On April 8th, Hope Through Health hosted our first annual all staff retreat in Kara, Togo. Nearly our entire team was present, over 100 people coming from nine different cites and towns in northern Togo. This was the first time, since Hope Through Health launched a Maternal and Child Health expansion earlier this year, that all staff members had been in one location. The sheer magnitude of the entire team coming together was moving and motivating to many people. “When we were walking from the conference room to the dining hall I looked around me and was shocked,” HTH’s Chief Partnerships Officer Andrew Lopez laughs. “I didn’t realize how huge we have become. I asked myself, what have we started?!”
The goal of the retreat, designed with the help of the amazing Perry Dougherty at Still Harbor, was to introduce steps to strengthen the work environment within our organization. The first activity of the day involved working in small groups to list motivating and demotivating factors in our work. Many of the demotivating factors were the same across groups: the death of patients, seemingly insurmountable stress, not being appreciated by their supervisor, etc. The motivating factors were also common. “I am motivated when I see babies born HIV negative from our prevention program,” a pharmacist said. The room nodded and murmured in agreement. A community health worker shared that she was motivated not only by seeing an improvement in the health of her community, but by realizing that her work is a form of self-improvement as well. “Before, I was just a housewife. Now I read and write everyday. I have become a young woman again!”
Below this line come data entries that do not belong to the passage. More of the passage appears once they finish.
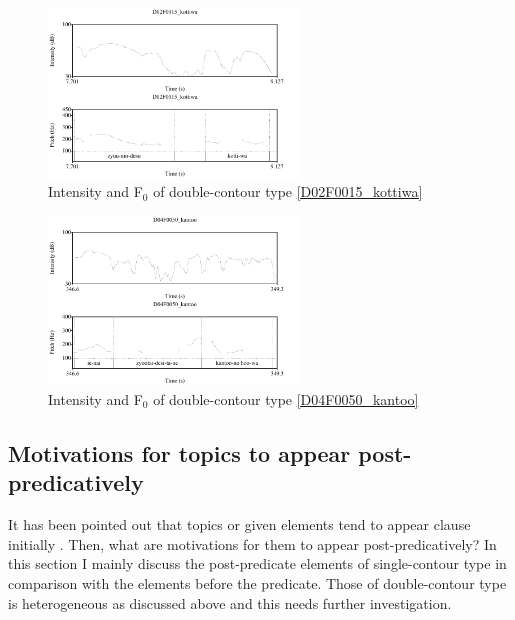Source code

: \begin{figure}
	\begin{center}
	\includegraphics[width=0.6\textwidth]{sounds/D02F0015_kottiwa.pdf}
	\caption{Intensity and F$_{0}$ of double-contour type \ref{D02F0015_kottiwa}}
	\label{D02F0015_kottiwaF}
	\end{center}
\end{figure}
\begin{figure}
	\begin{center}
	\includegraphics[width=0.6\textwidth]{sounds/D04F0050_kantoo.pdf}
	\caption{Intensity and F$_{0}$ of double-contour type \ref{D04F0050_kantoo}}
	\label{D04F0050_kantooF}
	\end{center}
\end{figure}



\subsection{Motivations for topics to appear post-predicatively}\label{WO:PostP:Motivations}

It has been pointed out that
topics or given elements tend to appear clause initially \cite{mathesius28,firbas64,danes70}.
Then, what are motivations for them to appear post-predicatively?
In this section I mainly discuss the post-predicate elements of single-contour type in comparison with the elements before the predicate.
Those of double-contour type is heterogeneous as discussed above and this needs further investigation.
In the afternoon HTH introduced our five organizational values: efficacy, empowerment, transparency, respect and commitment. A few hours were spent working through the definitions of the values and sharing examples of how they are already being practiced within our organization. Staff performed short sketches of real life examples of our values in action: respect – a supervisor who listened and considered everyone’s opinion in a staff meeting; commitment – a community health worker who coaxed a woman in labor out of her house and walked with her to the health center to deliver; empowerment – a staff member who took the initiative to travel 2 hours to a neighboring city in search of blood for a hospitalized patient.
The last session of the retreat introduced HTH’s new and improved organizational chart and meeting schedule. The new system (based on the Scrum Model) creates groups of staff with team leaders who have planning and check-in meetings throughout the week. The goal is to decentralize decision-making power, enable greater dialogue, and allow staff members at every level to acknowledge and celebrate the role they play in furthering the organization’s mission.
Over the past few weeks following the retreat, HTH staff members have been working hard to put into practice what we learned at the retreat. Posters with the values and definitions have been hung in each office. Quality Improvement and other action plans have been updated and circulated. All of the scheduled team meetings are being achieved and well attended.
This past Friday afternoon, we began to see the fruits of our labor. Each individual team debriefed the week together. For example, Gloria Kloukpo, one of HTH’s physician’s assistants and the clinical team leader went through each task and led a congratulatory song and clap for every item accomplished during the week. The team gave each other feedback on tasks not yet completed and connected over jobs that required multiple team members to work together.
The last half hour of the week, everyone came together for an all staff meeting led by Christophe Gbeleou, HTH’s Country Director. Christophe called on each team leader and asked them to share 2 or 3 tasks they had accomplished during the week and what values were practiced in the completion of these tasks. At the end of every presentation, the staff performed a special handclap to congratulate the group. People were engaged, listening to each other and smiling. The all staff meeting was a positive, efficient culmination to a week of work well done.
Obviously changing organizational and workplace culture cannot happen in one week, but it does start with one big step, which HTH has achieved. There is more dialogue between team members and across teams, staff members are working efficiently and focusing on their successes, and the five values are being spoken in the hallways and are becoming part of our organizational lexicon. We look forward to building on this positive energy to continue eliminating demotivating work factors and increasing motivating work factors to ultimately have a greater impact in the neglected communities we serve.